All examples install as console scripts. Run them with:
# Installed console script (preferred)
tesseract_kinematics_example
# Or via Python module invocation
pixi run python -m tesseract_robotics.examples.tesseract_kinematics_example
Kinematics Example¶
Forward and inverse kinematics with the KUKA LBR IIWA 14 R820 (7-DOF). The snippet below is the core of the example — loaded directly from the shipped source.
# =========================================================================
# STEP 1: Load Robot with Kinematic Solver
# =========================================================================
# KUKA LBR IIWA 14 R820 is a 7-DOF collaborative robot
# 7 joints = redundant (more DOF than needed for 6D pose) -> multiple IK solutions
# KDL (Kinematics and Dynamics Library) is the default solver
robot = Robot.from_tesseract_support("lbr_iiwa_14_r820")
# =========================================================================
# STEP 2: Forward Kinematics
# =========================================================================
# Joint configuration: 7 joint angles in radians
# This pose bends the elbow (-1.57 rad = -90 deg on joint 4)
# and rotates the wrist (1.57 rad = 90 deg on joint 6)
joint_pos = np.array([0.0, 0.0, 0.0, -1.57, 0.0, 1.57, 0.0])

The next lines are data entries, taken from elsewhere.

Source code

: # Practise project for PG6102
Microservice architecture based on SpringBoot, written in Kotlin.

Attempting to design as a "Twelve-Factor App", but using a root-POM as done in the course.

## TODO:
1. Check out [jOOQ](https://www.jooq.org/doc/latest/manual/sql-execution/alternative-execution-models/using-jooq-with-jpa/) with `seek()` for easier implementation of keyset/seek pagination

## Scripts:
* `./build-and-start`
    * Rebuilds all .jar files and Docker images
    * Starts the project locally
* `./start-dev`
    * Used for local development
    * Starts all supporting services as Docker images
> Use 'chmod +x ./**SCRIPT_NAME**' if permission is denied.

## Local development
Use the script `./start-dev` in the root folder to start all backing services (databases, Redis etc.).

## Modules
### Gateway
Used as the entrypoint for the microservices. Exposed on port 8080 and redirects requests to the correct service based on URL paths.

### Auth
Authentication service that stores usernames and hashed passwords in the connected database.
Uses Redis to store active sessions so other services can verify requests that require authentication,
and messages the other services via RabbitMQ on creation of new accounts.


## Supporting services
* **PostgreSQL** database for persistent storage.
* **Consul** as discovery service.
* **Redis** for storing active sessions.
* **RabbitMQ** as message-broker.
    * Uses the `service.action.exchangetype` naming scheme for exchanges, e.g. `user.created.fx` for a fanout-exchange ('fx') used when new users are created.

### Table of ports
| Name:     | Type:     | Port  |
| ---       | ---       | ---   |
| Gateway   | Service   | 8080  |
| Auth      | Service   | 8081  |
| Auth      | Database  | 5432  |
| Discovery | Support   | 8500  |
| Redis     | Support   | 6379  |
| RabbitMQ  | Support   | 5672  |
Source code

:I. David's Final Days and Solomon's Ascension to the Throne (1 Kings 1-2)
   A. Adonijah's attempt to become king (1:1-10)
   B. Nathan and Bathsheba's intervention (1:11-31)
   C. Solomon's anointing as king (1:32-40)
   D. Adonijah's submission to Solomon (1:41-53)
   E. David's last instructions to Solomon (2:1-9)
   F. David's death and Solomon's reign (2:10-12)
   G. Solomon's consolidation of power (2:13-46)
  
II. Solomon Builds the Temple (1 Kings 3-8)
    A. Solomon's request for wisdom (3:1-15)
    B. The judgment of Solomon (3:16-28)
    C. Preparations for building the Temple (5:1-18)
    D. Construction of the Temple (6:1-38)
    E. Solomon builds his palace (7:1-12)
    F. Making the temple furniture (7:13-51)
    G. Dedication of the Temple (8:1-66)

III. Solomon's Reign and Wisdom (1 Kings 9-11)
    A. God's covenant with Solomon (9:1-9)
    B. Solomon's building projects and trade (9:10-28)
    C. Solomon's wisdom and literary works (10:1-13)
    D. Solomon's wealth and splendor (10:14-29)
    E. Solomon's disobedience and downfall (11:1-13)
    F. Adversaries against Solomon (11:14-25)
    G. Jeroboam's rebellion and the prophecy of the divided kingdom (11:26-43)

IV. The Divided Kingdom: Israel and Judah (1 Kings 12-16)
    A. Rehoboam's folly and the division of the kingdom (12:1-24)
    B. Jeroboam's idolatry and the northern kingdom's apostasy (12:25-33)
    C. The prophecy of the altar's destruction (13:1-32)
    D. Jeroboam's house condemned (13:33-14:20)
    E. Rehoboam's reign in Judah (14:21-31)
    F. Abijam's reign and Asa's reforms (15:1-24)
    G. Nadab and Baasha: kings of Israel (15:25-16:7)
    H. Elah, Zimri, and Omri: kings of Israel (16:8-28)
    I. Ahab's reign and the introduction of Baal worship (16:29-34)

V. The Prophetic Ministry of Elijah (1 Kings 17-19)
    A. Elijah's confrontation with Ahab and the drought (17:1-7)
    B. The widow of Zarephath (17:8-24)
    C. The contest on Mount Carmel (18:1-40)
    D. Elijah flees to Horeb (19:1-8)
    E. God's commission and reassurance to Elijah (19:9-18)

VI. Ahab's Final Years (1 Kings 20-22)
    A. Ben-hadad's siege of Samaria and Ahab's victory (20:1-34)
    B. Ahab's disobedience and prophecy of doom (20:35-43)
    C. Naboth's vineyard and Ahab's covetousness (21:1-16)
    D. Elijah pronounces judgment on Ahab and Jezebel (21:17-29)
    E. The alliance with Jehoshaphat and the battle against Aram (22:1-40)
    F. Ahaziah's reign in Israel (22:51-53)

# robot.fk() computes pose of tip_link given joint angles
# "manipulator" is the kinematic group defined in SRDF
# "tool0" is the flange frame at end of arm
tool0_pose = robot.fk("manipulator", joint_pos, tip_link="tool0")
print(f"Tool0 transform at joint position {joint_pos}:")
print(f"Translation: {tool0_pose.position}") # [x, y, z] in meters
print(f"Rotation (quat): {tool0_pose.quaternion}") # [x, y, z, w] scalar-last
# =========================================================================
# STEP 3: Inverse Kinematics
# =========================================================================
# Define target pose for end effector
# Pose.from_xyz_quat(x, y, z, qx, qy, qz, qw) - note scalar-last quaternion
# This quaternion represents a rotation about the z-axis
target_pose = Pose.from_xyz_quat(0.7, -0.1, 1.0, 0.7071, 0, 0.7071, 0)
# robot.ik() solves for joint angles that achieve target pose
# seed: initial guess for iterative solver (affects which solution is found)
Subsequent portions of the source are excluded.